::: Data shown :::
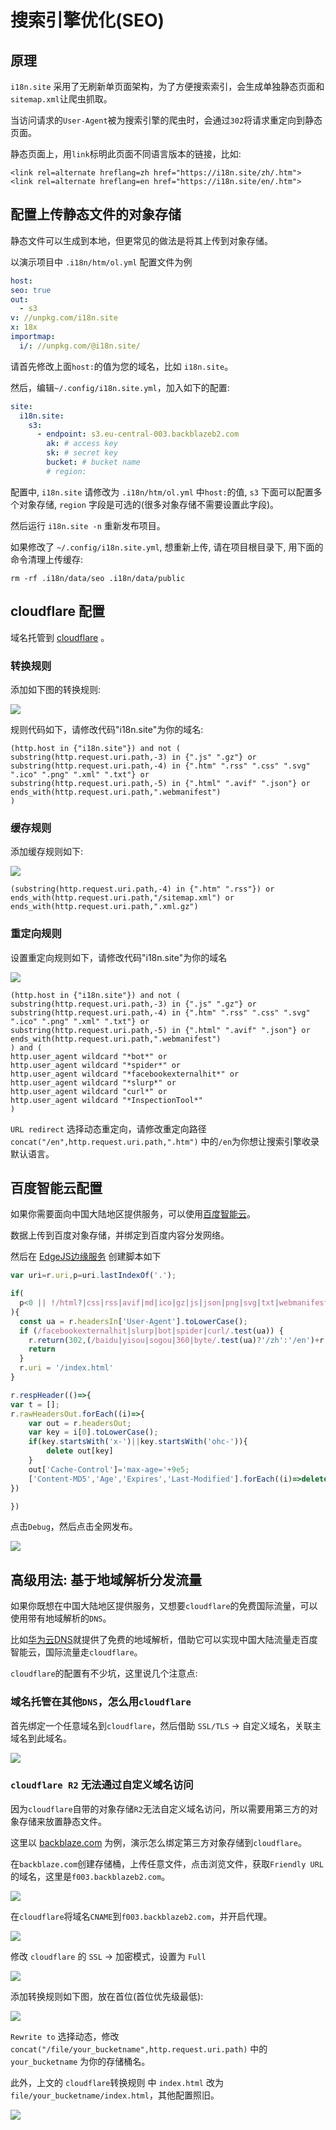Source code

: # 搜索引擎优化(SEO)

## 原理

`i18n.site` 采用了无刷新单页面架构，为了方便搜索索引，会生成单独静态页面和`sitemap.xml`让爬虫抓取。

当访问请求的`User-Agent`被为搜索引擎的爬虫时，会通过`302`将请求重定向到静态页面。

静态页面上，用`link`标明此页面不同语言版本的链接，比如:

```
<link rel=alternate hreflang=zh href="https://i18n.site/zh/.htm">
<link rel=alternate hreflang=en href="https://i18n.site/en/.htm">
```

## 配置上传静态文件的对象存储

静态文件可以生成到本地，但更常见的做法是将其上传到对象存储。

以演示项目中 `.i18n/htm/ol.yml` 配置文件为例

```yml
host:
seo: true
out:
  - s3
v: //unpkg.com/i18n.site
x: 18x
importmap:
  i/: //unpkg.com/@i18n.site/
```

请首先修改上面`host:`的值为您的域名，比如 `i18n.site`。

然后，编辑`~/.config/i18n.site.yml`，加入如下的配置:

```yml
site:
  i18n.site:
    s3:
      - endpoint: s3.eu-central-003.backblazeb2.com
        ak: # access key
        sk: # secret key
        bucket: # bucket name
        # region:
```

配置中, `i18n.site` 请修改为 `.i18n/htm/ol.yml` 中`host:`的值, `s3` 下面可以配置多个对象存储, `region` 字段是可选的(很多对象存储不需要设置此字段)。

然后运行 `i18n.site -n` 重新发布项目。

如果修改了 `~/.config/i18n.site.yml`,  想重新上传, 请在项目根目录下, 用下面的命令清理上传缓存:

```
rm -rf .i18n/data/seo .i18n/data/public
```

## cloudflare 配置

域名托管到 [cloudflare](//www.cloudflare.com) 。

### 转换规则

添加如下图的转换规则:

![](//p.3ti.site/1725436822.avif)

规则代码如下，请修改代码"i18n.site"为你的域名:

```
(http.host in {"i18n.site"}) and not (
substring(http.request.uri.path,-3) in {".js" ".gz"} or
substring(http.request.uri.path,-4) in {".htm" ".rss" ".css" ".svg" ".ico" ".png" ".xml" ".txt"} or
substring(http.request.uri.path,-5) in {".html" ".avif" ".json"} or
ends_with(http.request.uri.path,".webmanifest")
)
```

### 缓存规则

添加缓存规则如下:

![](//p.3ti.site/1725437039.avif)

```
(substring(http.request.uri.path,-4) in {".htm" ".rss"}) or ends_with(http.request.uri.path,"/sitemap.xml") or ends_with(http.request.uri.path,".xml.gz")
```

### 重定向规则

设置重定向规则如下，请修改代码"i18n.site"为你的域名

![](//p.3ti.site/1725437096.avif)

```
(http.host in {"i18n.site"}) and not (
substring(http.request.uri.path,-3) in {".js" ".gz"} or
substring(http.request.uri.path,-4) in {".htm" ".rss" ".css" ".svg" ".ico" ".png" ".xml" ".txt"} or
substring(http.request.uri.path,-5) in {".html" ".avif" ".json"} or
ends_with(http.request.uri.path,".webmanifest")
) and (
http.user_agent wildcard "*bot*" or
http.user_agent wildcard "*spider*" or
http.user_agent wildcard "*facebookexternalhit*" or
http.user_agent wildcard "*slurp*" or
http.user_agent wildcard "curl*" or
http.user_agent wildcard "*InspectionTool*"
)
```

`URL redirect` 选择动态重定向，请修改重定向路径 `concat("/en",http.request.uri.path,".htm")` 中的`/en`为你想让搜索引擎收录默认语言。

## 百度智能云配置

如果你需要面向中国大陆地区提供服务，可以使用[百度智能云](//cloud.baidu.com)。

数据上传到百度对象存储，并绑定到百度内容分发网络。

然后在 [EdgeJS边缘服务](//console.bce.baidu.com/cdn/#/cdn/ejs/list) 创建脚本如下

```js
var uri=r.uri,p=uri.lastIndexOf('.');

if(
  p<0 || !/html?|css|rss|avif|md|ico|gz|js|json|png|svg|txt|webmanifest|xml/.test(uri.slice(p+1))
){
  const ua = r.headersIn['User-Agent'].toLowerCase();
  if (/facebookexternalhit|slurp|bot|spider|curl/.test(ua)) {
    r.return(302,(/baidu|yisou|sogou|360|byte/.test(ua)?'/zh':'/en')+r.uri+'.htm')
    return
  }
  r.uri = '/index.html'
}

r.respHeader(()=>{
var t = [];
r.rawHeadersOut.forEach((i)=>{
    var out = r.headersOut;
    var key = i[0].toLowerCase();
    if(key.startsWith('x-')||key.startsWith('ohc-')){
        delete out[key]
    }
    out['Cache-Control']='max-age='+9e5;
    ['Content-MD5','Age','Expires','Last-Modified'].forEach((i)=>delete out[i])
})

})
```

点击`Debug`，然后点击全网发布。

![](//p.3ti.site/1725437754.avif)

## 高级用法: 基于地域解析分发流量

如果你既想在中国大陆地区提供服务，又想要`cloudflare`的免费国际流量，可以使用带有地域解析的`DNS`。

比如[华为云DNS](https://www.huaweicloud.com)就提供了免费的地域解析，借助它可以实现中国大陆流量走百度智能云，国际流量走`cloudflare`。

`cloudflare`的配置有不少坑，这里说几个注意点:

### 域名托管在其他`DNS`，怎么用`cloudflare`

首先绑定一个任意域名到`cloudflare`，然后借助 `SSL/TLS` → 自定义域名，关联主域名到此域名。

![](https://p.3ti.site/1725438658.avif)

### `cloudflare R2` 无法通过自定义域名访问

因为`cloudflare`自带的对象存储`R2`无法自定义域名访问，所以需要用第三方的对象存储来放置静态文件。

这里以 [backblaze.com](https://www.backblaze.com) 为例，演示怎么绑定第三方对象存储到`cloudflare`。

在`backblaze.com`创建存储桶，上传任意文件，点击浏览文件，获取`Friendly URL`的域名，这里是`f003.backblazeb2.com`。

![](//p.3ti.site/1725440783.avif)

在`cloudflare`将域名`CNAME`到`f003.backblazeb2.com`，并开启代理。

![](//p.3ti.site/1725440896.avif)

修改 `cloudflare` 的 `SSL` → 加密模式，设置为 `Full`

![](//p.3ti.site/1725438572.avif)

添加转换规则如下图，放在首位(首位优先级最低):

![](//p.3ti.site/1725443232.avif)

`Rewrite to` 选择动态，修改 `concat("/file/your_bucketname",http.request.uri.path)` 中的 `your_bucketname` 为你的存储桶名。

此外，上文的 `cloudflare`转换规则 中 `index.html` 改为 `file/your_bucketname/index.html`，其他配置照旧。

![](//p.3ti.site/1725441384.avif)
:::
**Exercise details:** Which lines above contain the word "concat"? Copy each of them.

**Answer section:**
`URL redirect` 选择动态重定向，请修改重定向路径 `concat("/en",http.request.uri.path,".htm")` 中的`/en`为你想让搜索引擎收录默认语言。
`Rewrite to` 选择动态，修改 `concat("/file/your_bucketname",http.request.uri.path)` 中的 `your_bucketname` 为你的存储桶名。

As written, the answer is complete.